## Problem to solve
Using the listing below, report all lines holding the word "with".
——
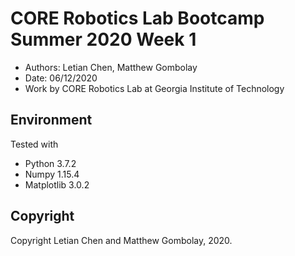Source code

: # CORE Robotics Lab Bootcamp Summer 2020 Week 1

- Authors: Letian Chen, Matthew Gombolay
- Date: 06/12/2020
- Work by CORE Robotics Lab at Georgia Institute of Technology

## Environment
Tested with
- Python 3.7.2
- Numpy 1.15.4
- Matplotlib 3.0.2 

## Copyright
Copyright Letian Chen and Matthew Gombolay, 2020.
——
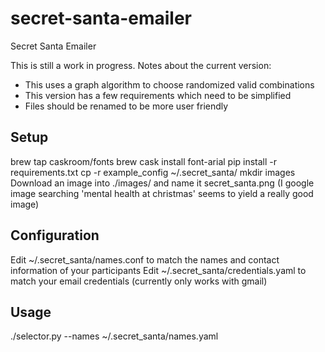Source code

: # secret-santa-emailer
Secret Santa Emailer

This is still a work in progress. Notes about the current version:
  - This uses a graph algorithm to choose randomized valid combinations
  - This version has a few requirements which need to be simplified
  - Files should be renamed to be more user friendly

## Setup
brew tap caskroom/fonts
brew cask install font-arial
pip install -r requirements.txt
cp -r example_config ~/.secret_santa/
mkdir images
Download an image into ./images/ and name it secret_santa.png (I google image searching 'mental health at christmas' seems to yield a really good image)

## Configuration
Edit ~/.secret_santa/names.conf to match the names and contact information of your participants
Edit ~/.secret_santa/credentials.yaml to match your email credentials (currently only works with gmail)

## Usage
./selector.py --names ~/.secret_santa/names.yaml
——
## Response area
Tested with
Edit ~/.secret_santa/credentials.yaml to match your email credentials (currently only works with gmail)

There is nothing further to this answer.